══ Exercise data

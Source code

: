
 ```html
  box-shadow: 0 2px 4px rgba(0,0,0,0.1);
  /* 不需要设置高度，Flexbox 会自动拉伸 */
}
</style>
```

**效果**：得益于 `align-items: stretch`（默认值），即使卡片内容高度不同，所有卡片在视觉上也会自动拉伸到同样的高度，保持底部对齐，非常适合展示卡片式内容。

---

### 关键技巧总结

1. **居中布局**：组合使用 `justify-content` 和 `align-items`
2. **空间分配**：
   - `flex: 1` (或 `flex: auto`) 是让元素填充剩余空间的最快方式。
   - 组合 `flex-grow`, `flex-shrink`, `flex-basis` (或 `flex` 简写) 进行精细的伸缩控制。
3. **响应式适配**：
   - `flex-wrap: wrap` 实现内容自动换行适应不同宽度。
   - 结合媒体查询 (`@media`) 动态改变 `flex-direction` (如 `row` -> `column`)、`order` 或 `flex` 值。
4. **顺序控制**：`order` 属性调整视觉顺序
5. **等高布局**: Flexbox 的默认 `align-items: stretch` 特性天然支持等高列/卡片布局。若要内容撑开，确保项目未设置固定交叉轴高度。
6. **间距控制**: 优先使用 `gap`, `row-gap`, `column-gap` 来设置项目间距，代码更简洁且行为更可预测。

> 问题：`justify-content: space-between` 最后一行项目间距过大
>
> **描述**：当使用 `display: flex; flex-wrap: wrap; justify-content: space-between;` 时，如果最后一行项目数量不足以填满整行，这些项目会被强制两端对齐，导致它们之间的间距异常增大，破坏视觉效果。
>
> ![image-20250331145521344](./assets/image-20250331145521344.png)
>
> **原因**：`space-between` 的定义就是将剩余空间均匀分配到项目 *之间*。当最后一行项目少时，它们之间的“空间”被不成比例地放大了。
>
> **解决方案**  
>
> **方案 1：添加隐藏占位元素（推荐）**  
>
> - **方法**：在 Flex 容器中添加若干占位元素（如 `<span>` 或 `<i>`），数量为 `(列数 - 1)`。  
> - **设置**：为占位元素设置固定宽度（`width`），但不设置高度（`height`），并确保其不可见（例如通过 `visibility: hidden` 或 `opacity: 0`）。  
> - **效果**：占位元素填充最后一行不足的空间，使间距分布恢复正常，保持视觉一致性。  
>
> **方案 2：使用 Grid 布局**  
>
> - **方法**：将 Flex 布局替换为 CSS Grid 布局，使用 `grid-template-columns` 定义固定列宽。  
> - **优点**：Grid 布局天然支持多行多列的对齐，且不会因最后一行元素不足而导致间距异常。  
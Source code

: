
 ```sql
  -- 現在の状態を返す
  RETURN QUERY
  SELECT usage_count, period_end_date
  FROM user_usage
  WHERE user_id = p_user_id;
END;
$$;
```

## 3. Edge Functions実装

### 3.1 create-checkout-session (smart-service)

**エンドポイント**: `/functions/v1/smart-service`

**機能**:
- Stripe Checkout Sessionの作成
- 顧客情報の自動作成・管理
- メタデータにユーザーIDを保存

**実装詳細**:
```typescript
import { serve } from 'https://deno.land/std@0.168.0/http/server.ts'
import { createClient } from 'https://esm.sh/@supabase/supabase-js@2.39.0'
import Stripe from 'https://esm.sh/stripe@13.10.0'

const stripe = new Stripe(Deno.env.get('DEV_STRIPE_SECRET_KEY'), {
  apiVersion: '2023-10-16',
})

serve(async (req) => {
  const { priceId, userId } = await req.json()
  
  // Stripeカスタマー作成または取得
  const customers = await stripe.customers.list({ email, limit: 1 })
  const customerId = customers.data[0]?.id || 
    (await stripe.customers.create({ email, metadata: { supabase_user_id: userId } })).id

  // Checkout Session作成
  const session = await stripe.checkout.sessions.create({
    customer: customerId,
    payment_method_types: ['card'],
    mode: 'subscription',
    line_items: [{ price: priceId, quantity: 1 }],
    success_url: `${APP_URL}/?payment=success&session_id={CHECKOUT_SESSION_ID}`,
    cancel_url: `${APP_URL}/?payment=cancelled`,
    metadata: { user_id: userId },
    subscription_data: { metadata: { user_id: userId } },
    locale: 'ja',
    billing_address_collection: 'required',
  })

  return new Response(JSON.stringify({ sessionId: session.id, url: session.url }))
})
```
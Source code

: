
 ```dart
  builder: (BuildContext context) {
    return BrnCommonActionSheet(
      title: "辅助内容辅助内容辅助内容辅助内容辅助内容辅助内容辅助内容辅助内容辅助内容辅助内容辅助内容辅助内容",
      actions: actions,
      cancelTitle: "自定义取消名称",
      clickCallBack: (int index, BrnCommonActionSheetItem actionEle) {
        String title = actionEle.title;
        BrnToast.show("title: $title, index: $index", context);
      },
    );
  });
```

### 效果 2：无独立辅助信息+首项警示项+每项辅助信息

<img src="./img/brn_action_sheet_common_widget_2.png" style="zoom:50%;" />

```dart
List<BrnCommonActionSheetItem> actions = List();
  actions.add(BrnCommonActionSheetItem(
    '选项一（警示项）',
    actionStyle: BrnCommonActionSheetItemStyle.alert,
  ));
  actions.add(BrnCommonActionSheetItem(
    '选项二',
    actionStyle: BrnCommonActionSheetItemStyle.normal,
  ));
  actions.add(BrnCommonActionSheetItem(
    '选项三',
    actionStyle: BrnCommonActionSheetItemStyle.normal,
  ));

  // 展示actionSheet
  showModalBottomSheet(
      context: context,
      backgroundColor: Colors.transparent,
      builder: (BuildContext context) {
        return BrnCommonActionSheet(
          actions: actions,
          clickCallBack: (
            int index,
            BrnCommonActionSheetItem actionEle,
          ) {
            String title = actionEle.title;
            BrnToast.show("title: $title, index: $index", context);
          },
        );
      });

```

════

Copy out each line carrying the string "metadata" from the data.

● Result
    (await stripe.customers.create({ email, metadata: { supabase_user_id: userId } })).id
    metadata: { user_id: userId },
    subscription_data: { metadata: { user_id: userId } },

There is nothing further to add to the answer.